▶ How to complete this task
Verbatim transcription with images omitted: return the entries below in full.

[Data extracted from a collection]

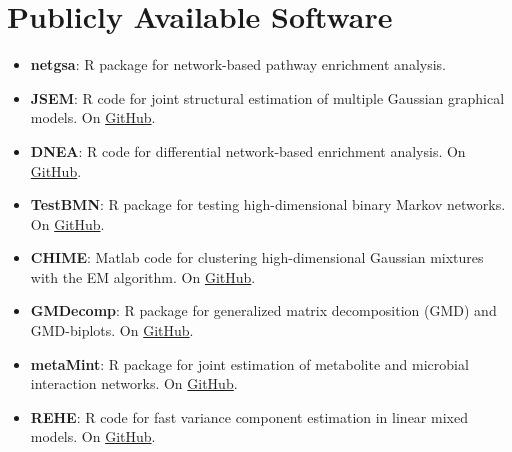 \documentclass[10pt]{article}
\begin{document}
\section*{Publicly Available Software}
\begin{itemize}
\item {\bf netgsa}: R package for network-based pathway enrichment analysis. 
\item {\bf JSEM}: R code for joint structural estimation of multiple Gaussian graphical models. On \href{https://github.com/drjingma/JSEM}{GitHub}.
\item {\bf DNEA}: R code for differential network-based enrichment analysis. On \href{https://github.com/wiggie/DNEA}{GitHub}.
\item {\bf TestBMN}: R package for testing high-dimensional binary Markov networks. On \href{https://github.com/drjingma/TestBMN}{GitHub}.
\item {\bf CHIME}: Matlab code for clustering high-dimensional Gaussian mixtures with the EM algorithm. On \href{https://github.com/drjingma/gmm}{GitHub}.
\item {\bf GMDecomp}: R package for generalized matrix decomposition (GMD) and GMD-biplots. On \href{https://github.com/taryue/GMDecomp}{GitHub}.
\item \textbf{metaMint}: R package for joint estimation of metabolite and microbial interaction networks. On \href{https://github.com/drjingma/metaMint}{GitHub}.
\item \textbf{REHE}: R code for fast variance component estimation in linear mixed models. On \href{https://github.com/yuek9/REHE}{GitHub}.
\end{itemize}



\end{document}
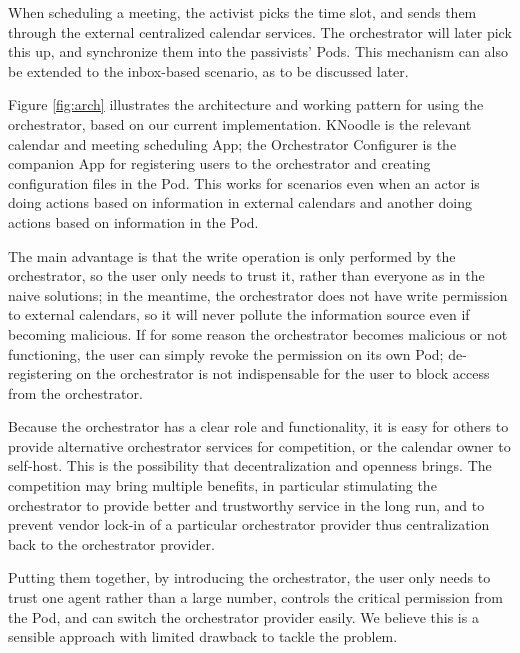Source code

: \documentclass[
twocolumn,
]{ceurart}
\begin{document}
When scheduling a meeting, the activist picks the time slot, and sends them through the external centralized calendar services. The orchestrator will later pick this up, and synchronize them into the passivists' Pods. This mechanism can also be extended to the inbox-based scenario, as to be discussed later.

Figure \ref{fig:arch} illustrates the architecture and working pattern for using the orchestrator, based on our current implementation. KNoodle is the relevant calendar and meeting scheduling App; the Orchestrator Configurer is the companion App for registering users to the orchestrator and creating configuration files in the Pod. This works for scenarios even when an actor is doing actions based on information in external calendars and another doing actions based on information in the Pod.

The main advantage is that the write operation is only performed by the orchestrator, so the user only needs to trust it, rather than everyone as in the naive solutions; in the meantime, the orchestrator does not have write permission to external calendars, so it will never pollute the information source even if becoming malicious. If for some reason the orchestrator becomes malicious or not functioning, the user can simply revoke the permission on its own Pod; de-registering on the orchestrator is not indispensable for the user to block access from the orchestrator.

Because the orchestrator has a clear role and functionality, it is easy for others to provide alternative orchestrator services for competition, or the calendar owner to self-host. This is the possibility that decentralization and openness brings. The competition may bring multiple benefits, in particular stimulating the orchestrator to provide better and trustworthy service in the long run, and to prevent vendor lock-in of a particular orchestrator provider thus centralization back to the orchestrator provider.

Putting them together, by introducing the orchestrator, the user only needs to trust one agent rather than a large number, controls the critical permission from the Pod, and can switch the orchestrator provider easily. We believe this is a sensible approach with limited drawback to tackle the problem.





\end{document}
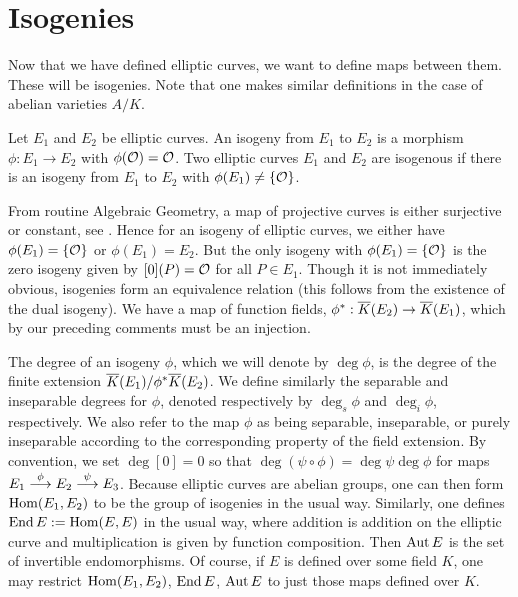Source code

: \section{Isogenies\label{sec:isog}}

Now that we have defined elliptic curves, we want to define maps between them. These will be isogenies. Note that one makes similar definitions in the case of abelian varieties $A/K$. 


\begin{dfn}
Let $E_1$ and $E_2$ be elliptic curves. An isogeny from $E_1$ to $E_2$ is a morphism $\phi: E_1 \to E_2$ with $\phi(\mathcal{O})= \mathcal{O}$. Two elliptic curves $E_1$ and $E_2$ are isogenous if there is an isogeny from $E_1$ to $E_2$ with $\phi(E_1) \neq \{ \mathcal{O} \}$. 
\end{dfn}


From routine Algebraic Geometry, a map of projective curves is either surjective or constant, see \cite[II.2.3]{silvermanarithmetic}. Hence for an isogeny of elliptic curves, we either have $\phi(E_1)= \{ \mathcal{O} \}$ or $\phi(E_1)= E_2$. But the only isogeny with $\phi(E_1)= \{ \mathcal{O} \}$ is the zero isogeny given by $[0](P)= \mathcal{O}$ for all $P \in E_1$. Though it is not immediately obvious, isogenies form an equivalence relation (this follows from the existence of the dual isogeny). We have a map of function fields, $\phi^*: \overline{K}(E_2) \to \overline{K}(E_1)$, which by our preceding comments must be an injection.  


The degree of an isogeny $\phi$, which we will denote by $\deg \phi$, is the degree of the finite extension $\overline{K}(E_1)/\phi^*\overline{K}(E_2)$. We define similarly the separable and inseparable degrees for $\phi$, denoted respectively by $\deg_s \phi$ and $\deg_i \phi$, respectively. We also refer to the map $\phi$ as being separable, inseparable, or purely inseparable according to the corresponding property of the field extension. By convention, we set $\deg [0]= 0$ so that $\deg(\psi \circ \phi)= \deg \psi \deg \phi$ for maps $E_1 \stackrel{\phi}{\longrightarrow} E_2 \stackrel{\psi}{\longrightarrow} E_3$. Because elliptic curves are abelian groups, one can then form $\operatorname{Hom}(E_1, E_2)$ to be the group of isogenies in the usual way. Similarly, one defines $\operatorname{End} E:= \operatorname{Hom}(E, E)$ in the usual way, where addition is addition on the elliptic curve and multiplication is given by function composition. Then $\operatorname{Aut} E$ is the set of invertible endomorphisms. Of course, if $E$ is defined over some field $K$, one may restrict $\operatorname{Hom}(E_1, E_2)$, $\operatorname{End} E$, $\operatorname{Aut} E$ to just those maps defined over $K$. 


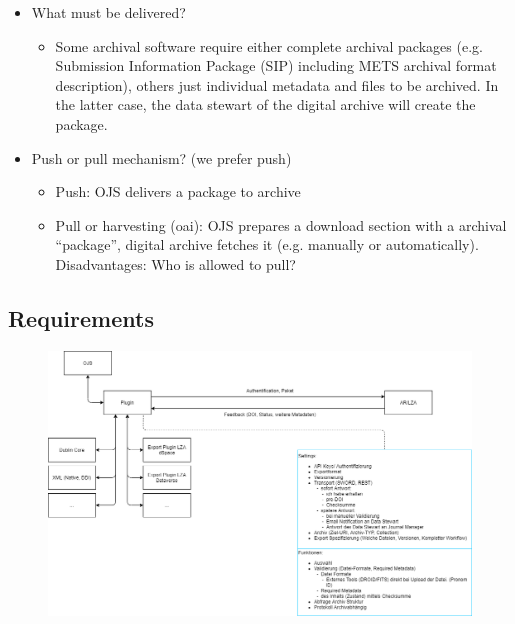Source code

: \documentclass{article}
\begin{document}
\begin{itemize}
\item What must be delivered?
\begin{itemize}
\item Some archival software require either complete archival packages (e.g. Submission Information Package (SIP) including METS archival format description), others just individual metadata and files to be archived. In the latter case, the data stewart of the digital archive will create the package.
\end{itemize} 
\item Push or pull mechanism? (we prefer push)
\begin{itemize}
\item Push: OJS delivers a package to archive
\item Pull or harvesting (oai): OJS prepares a download section with a archival “package”, digital archive fetches it (e.g. manually or automatically). Disadvantages: Who is allowed to pull? 
\end{itemize} 
\end{itemize} 
\subsection[{Requirements}]{\label{w7kwrjjhkztc}Requirements}


\begin{figure}[h!]
\centering
\includegraphics[scale=0.3]{resource1.png}
\caption{}
\label{fig:universe}
\end{figure}
\end{document}
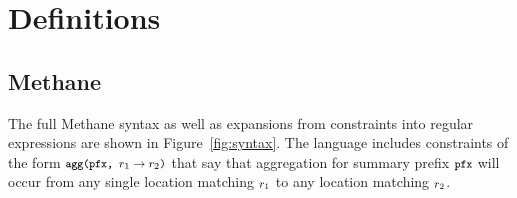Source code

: \documentclass[twocolumn]{sig-alternate-10pt}
\newcommand{\sysname}{{\small \sf Methane}\xspace}
\newcommand{\CD}[1]{\texttt{\small #1}}  %
\newcommand{\KW}[1]{\texttt{\small\bfseries{#1}}}
\newcommand{\Agg}{\KW{agg}}
\begin{document}
\setlength{\pdfpageheight}{\paperheight}
\setlength{\pdfpagewidth}{\paperwidth}

\appendix

\onecolumn
\section{Definitions}

\subsection{Methane}

The full \sysname syntax as well as expansions from constraints into regular expressions are shown in Figure~\ref{fig:syntax}. The language includes constraints of the form $\CD{\Agg(pfx, \ensuremath{r_1 \rightarrow r_2})}$ that say that aggregation for summary prefix $\CD{pfx}$ will occur from any single location matching $\CD{\ensuremath{r_1}}$ to any location matching $\CD{\ensuremath{r_2}}$.
\end{document}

▶ Solution below
 \documentclass[10pt]{article}
\begin{document}
\section*{Publicly Available Software}
\begin{itemize}
\item {\bf netgsa}: R package for network-based pathway enrichment analysis. 
\item {\bf JSEM}: R code for joint structural estimation of multiple Gaussian graphical models. On \href{https://github.com/drjingma/JSEM}{GitHub}.
\item {\bf DNEA}: R code for differential network-based enrichment analysis. On \href{https://github.com/wiggie/DNEA}{GitHub}.
\item {\bf TestBMN}: R package for testing high-dimensional binary Markov networks. On \href{https://github.com/drjingma/TestBMN}{GitHub}.
\item {\bf CHIME}: Matlab code for clustering high-dimensional Gaussian mixtures with the EM algorithm. On \href{https://github.com/drjingma/gmm}{GitHub}.
\item {\bf GMDecomp}: R package for generalized matrix decomposition (GMD) and GMD-biplots. On \href{https://github.com/taryue/GMDecomp}{GitHub}.
\item \textbf{metaMint}: R package for joint estimation of metabolite and microbial interaction networks. On \href{https://github.com/drjingma/metaMint}{GitHub}.
\item \textbf{REHE}: R code for fast variance component estimation in linear mixed models. On \href{https://github.com/yuek9/REHE}{GitHub}.
\end{itemize}



\end{document}
Source code

: \documentclass[
twocolumn,
]{ceurart}
\begin{document}
When scheduling a meeting, the activist picks the time slot, and sends them through the external centralized calendar services. The orchestrator will later pick this up, and synchronize them into the passivists' Pods. This mechanism can also be extended to the inbox-based scenario, as to be discussed later.

Figure \ref{fig:arch} illustrates the architecture and working pattern for using the orchestrator, based on our current implementation. KNoodle is the relevant calendar and meeting scheduling App; the Orchestrator Configurer is the companion App for registering users to the orchestrator and creating configuration files in the Pod. This works for scenarios even when an actor is doing actions based on information in external calendars and another doing actions based on information in the Pod.

The main advantage is that the write operation is only performed by the orchestrator, so the user only needs to trust it, rather than everyone as in the naive solutions; in the meantime, the orchestrator does not have write permission to external calendars, so it will never pollute the information source even if becoming malicious. If for some reason the orchestrator becomes malicious or not functioning, the user can simply revoke the permission on its own Pod; de-registering on the orchestrator is not indispensable for the user to block access from the orchestrator.

Because the orchestrator has a clear role and functionality, it is easy for others to provide alternative orchestrator services for competition, or the calendar owner to self-host. This is the possibility that decentralization and openness brings. The competition may bring multiple benefits, in particular stimulating the orchestrator to provide better and trustworthy service in the long run, and to prevent vendor lock-in of a particular orchestrator provider thus centralization back to the orchestrator provider.

Putting them together, by introducing the orchestrator, the user only needs to trust one agent rather than a large number, controls the critical permission from the Pod, and can switch the orchestrator provider easily. We believe this is a sensible approach with limited drawback to tackle the problem.





\end{document}
Source code

: \section{Isogenies\label{sec:isog}}

Now that we have defined elliptic curves, we want to define maps between them. These will be isogenies. Note that one makes similar definitions in the case of abelian varieties $A/K$. 


\begin{dfn}
Let $E_1$ and $E_2$ be elliptic curves. An isogeny from $E_1$ to $E_2$ is a morphism $\phi: E_1 \to E_2$ with $\phi(\mathcal{O})= \mathcal{O}$. Two elliptic curves $E_1$ and $E_2$ are isogenous if there is an isogeny from $E_1$ to $E_2$ with $\phi(E_1) \neq \{ \mathcal{O} \}$. 
\end{dfn}


From routine Algebraic Geometry, a map of projective curves is either surjective or constant, see \cite[II.2.3]{silvermanarithmetic}. Hence for an isogeny of elliptic curves, we either have $\phi(E_1)= \{ \mathcal{O} \}$ or $\phi(E_1)= E_2$. But the only isogeny with $\phi(E_1)= \{ \mathcal{O} \}$ is the zero isogeny given by $[0](P)= \mathcal{O}$ for all $P \in E_1$. Though it is not immediately obvious, isogenies form an equivalence relation (this follows from the existence of the dual isogeny). We have a map of function fields, $\phi^*: \overline{K}(E_2) \to \overline{K}(E_1)$, which by our preceding comments must be an injection.  


The degree of an isogeny $\phi$, which we will denote by $\deg \phi$, is the degree of the finite extension $\overline{K}(E_1)/\phi^*\overline{K}(E_2)$. We define similarly the separable and inseparable degrees for $\phi$, denoted respectively by $\deg_s \phi$ and $\deg_i \phi$, respectively. We also refer to the map $\phi$ as being separable, inseparable, or purely inseparable according to the corresponding property of the field extension. By convention, we set $\deg [0]= 0$ so that $\deg(\psi \circ \phi)= \deg \psi \deg \phi$ for maps $E_1 \stackrel{\phi}{\longrightarrow} E_2 \stackrel{\psi}{\longrightarrow} E_3$. Because elliptic curves are abelian groups, one can then form $\operatorname{Hom}(E_1, E_2)$ to be the group of isogenies in the usual way. Similarly, one defines $\operatorname{End} E:= \operatorname{Hom}(E, E)$ in the usual way, where addition is addition on the elliptic curve and multiplication is given by function composition. Then $\operatorname{Aut} E$ is the set of invertible endomorphisms. Of course, if $E$ is defined over some field $K$, one may restrict $\operatorname{Hom}(E_1, E_2)$, $\operatorname{End} E$, $\operatorname{Aut} E$ to just those maps defined over $K$. 


Source code

: \documentclass{article}
\begin{document}
\begin{itemize}
\item What must be delivered?
\begin{itemize}
\item Some archival software require either complete archival packages (e.g. Submission Information Package (SIP) including METS archival format description), others just individual metadata and files to be archived. In the latter case, the data stewart of the digital archive will create the package.
\end{itemize} 
\item Push or pull mechanism? (we prefer push)
\begin{itemize}
\item Push: OJS delivers a package to archive
\item Pull or harvesting (oai): OJS prepares a download section with a archival “package”, digital archive fetches it (e.g. manually or automatically). Disadvantages: Who is allowed to pull? 
\end{itemize} 
\end{itemize} 
\subsection[{Requirements}]{\label{w7kwrjjhkztc}Requirements}


\begin{figure}[h!]
\centering
\includegraphics[scale=0.3]{resource1.png}
\caption{}
\label{fig:universe}
\end{figure}
\end{document}
Source code

: \documentclass[twocolumn]{sig-alternate-10pt}
\newcommand{\sysname}{{\small \sf Methane}\xspace}
\newcommand{\CD}[1]{\texttt{\small #1}}  %
\newcommand{\KW}[1]{\texttt{\small\bfseries{#1}}}
\newcommand{\Agg}{\KW{agg}}
\begin{document}
\setlength{\pdfpageheight}{\paperheight}
\setlength{\pdfpagewidth}{\paperwidth}

\appendix

\onecolumn
\section{Definitions}

\subsection{Methane}

The full \sysname syntax as well as expansions from constraints into regular expressions are shown in Figure~\ref{fig:syntax}. The language includes constraints of the form $\CD{\Agg(pfx, \ensuremath{r_1 \rightarrow r_2})}$ that say that aggregation for summary prefix $\CD{pfx}$ will occur from any single location matching $\CD{\ensuremath{r_1}}$ to any location matching $\CD{\ensuremath{r_2}}$.
\end{document}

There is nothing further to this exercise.